We often use warm and cool tones when painting flesh. The artist's general rule is warm light - cool shadows
and cool light - warm shadows. This is an artificial rule often used by professionals to give vibrancy to a
painting. Note the cool bluish greys in the facial shadows below.

Goya

OK, let's get specific for the anglo-saxon or white european. Forgetting the light source rose madder was the
color the masters used for the cheeks of their feminine subjects. Yellow ochre, the siennas and the umbers were
the base and ultramarine was usually the blue. The rest is just modulated tone. These were all mostly all
inexpensive pigments.
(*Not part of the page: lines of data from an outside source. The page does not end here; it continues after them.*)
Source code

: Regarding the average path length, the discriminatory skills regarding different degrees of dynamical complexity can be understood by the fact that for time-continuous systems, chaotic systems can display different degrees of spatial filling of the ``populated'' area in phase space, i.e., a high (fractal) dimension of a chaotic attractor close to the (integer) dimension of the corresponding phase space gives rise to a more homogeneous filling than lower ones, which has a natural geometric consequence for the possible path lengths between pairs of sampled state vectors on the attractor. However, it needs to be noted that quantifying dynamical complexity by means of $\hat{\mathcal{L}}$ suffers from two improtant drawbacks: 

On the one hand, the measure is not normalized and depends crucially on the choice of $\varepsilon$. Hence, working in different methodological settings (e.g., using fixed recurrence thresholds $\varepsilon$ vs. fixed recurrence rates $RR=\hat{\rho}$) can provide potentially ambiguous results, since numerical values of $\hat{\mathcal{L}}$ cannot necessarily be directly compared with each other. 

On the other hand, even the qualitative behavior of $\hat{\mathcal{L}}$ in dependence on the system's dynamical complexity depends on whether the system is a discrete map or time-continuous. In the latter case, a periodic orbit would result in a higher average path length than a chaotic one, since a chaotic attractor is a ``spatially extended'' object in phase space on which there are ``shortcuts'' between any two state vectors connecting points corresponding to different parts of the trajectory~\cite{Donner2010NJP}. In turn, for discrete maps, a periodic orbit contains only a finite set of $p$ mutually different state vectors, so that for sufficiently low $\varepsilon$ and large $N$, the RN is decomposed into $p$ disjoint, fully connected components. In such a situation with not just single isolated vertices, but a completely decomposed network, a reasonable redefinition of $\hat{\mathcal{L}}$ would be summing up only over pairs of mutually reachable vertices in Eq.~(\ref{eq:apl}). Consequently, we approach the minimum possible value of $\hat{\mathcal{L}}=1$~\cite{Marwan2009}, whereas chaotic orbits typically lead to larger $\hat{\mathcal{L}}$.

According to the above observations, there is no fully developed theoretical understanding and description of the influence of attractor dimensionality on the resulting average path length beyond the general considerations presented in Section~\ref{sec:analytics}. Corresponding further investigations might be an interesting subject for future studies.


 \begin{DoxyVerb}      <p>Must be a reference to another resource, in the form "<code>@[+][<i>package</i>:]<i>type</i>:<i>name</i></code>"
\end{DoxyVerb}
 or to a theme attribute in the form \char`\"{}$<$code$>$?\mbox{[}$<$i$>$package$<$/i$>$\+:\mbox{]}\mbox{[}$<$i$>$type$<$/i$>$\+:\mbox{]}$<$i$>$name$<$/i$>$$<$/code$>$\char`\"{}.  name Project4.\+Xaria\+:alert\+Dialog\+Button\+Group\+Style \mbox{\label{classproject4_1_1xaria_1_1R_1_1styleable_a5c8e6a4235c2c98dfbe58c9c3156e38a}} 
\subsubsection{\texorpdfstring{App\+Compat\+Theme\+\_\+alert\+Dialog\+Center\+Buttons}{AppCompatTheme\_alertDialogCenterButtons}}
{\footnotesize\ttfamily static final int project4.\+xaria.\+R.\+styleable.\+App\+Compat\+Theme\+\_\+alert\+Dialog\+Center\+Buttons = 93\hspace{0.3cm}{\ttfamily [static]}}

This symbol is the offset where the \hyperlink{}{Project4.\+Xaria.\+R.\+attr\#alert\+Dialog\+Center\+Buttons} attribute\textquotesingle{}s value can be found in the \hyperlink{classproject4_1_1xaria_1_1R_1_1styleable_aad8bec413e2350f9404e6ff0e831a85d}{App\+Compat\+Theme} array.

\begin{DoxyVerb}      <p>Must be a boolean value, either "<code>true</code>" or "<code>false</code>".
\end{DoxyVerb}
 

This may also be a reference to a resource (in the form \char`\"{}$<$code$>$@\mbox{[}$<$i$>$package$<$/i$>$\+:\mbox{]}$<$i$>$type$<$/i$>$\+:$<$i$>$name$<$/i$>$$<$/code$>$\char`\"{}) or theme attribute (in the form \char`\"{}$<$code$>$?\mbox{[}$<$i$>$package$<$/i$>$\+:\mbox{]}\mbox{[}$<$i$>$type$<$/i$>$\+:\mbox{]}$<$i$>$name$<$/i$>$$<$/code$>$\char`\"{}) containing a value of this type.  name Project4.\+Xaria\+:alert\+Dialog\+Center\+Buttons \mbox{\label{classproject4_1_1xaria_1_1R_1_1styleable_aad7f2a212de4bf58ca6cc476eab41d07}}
Today rose madder is often repalced by a colorfast alternative. This same formula can be
applied to the darker skinned - but with the absence of most of the red hues - a little blue added to the highlights
will also assist.

Blood is red. Hold your hand before a powerful light and what do you see? You see a deep glowing cadmium
red. A bruise is blue. It is the rupture of blood vessels that turn the captured un-oxygenated blood blue. Both
effects are beneath the epidermis which in pale skin is more transparent in the European than in the African.
Technically the red 'blush' of the cheeks or elsewhere is the red of oxygenated blood under a semi-transparent
layer of skin (epidermis). Very rarely does the artist have an opportunity to use this effect. I did once. I painted
a picture where the hand of the subject was directly in the way of the sun. I made the outline white, the
secondary outline a bright red and quietly darkened the center (much like a sunset). It created a powerful effect
and became the focal point of the painting. So much so I was enticed to forget about everything else. Dear oh
dear! One for me and not the client. I must admit the client liked it also and kept it - and I agreed! Professional
stupidity in many ways but at the time I needed the money.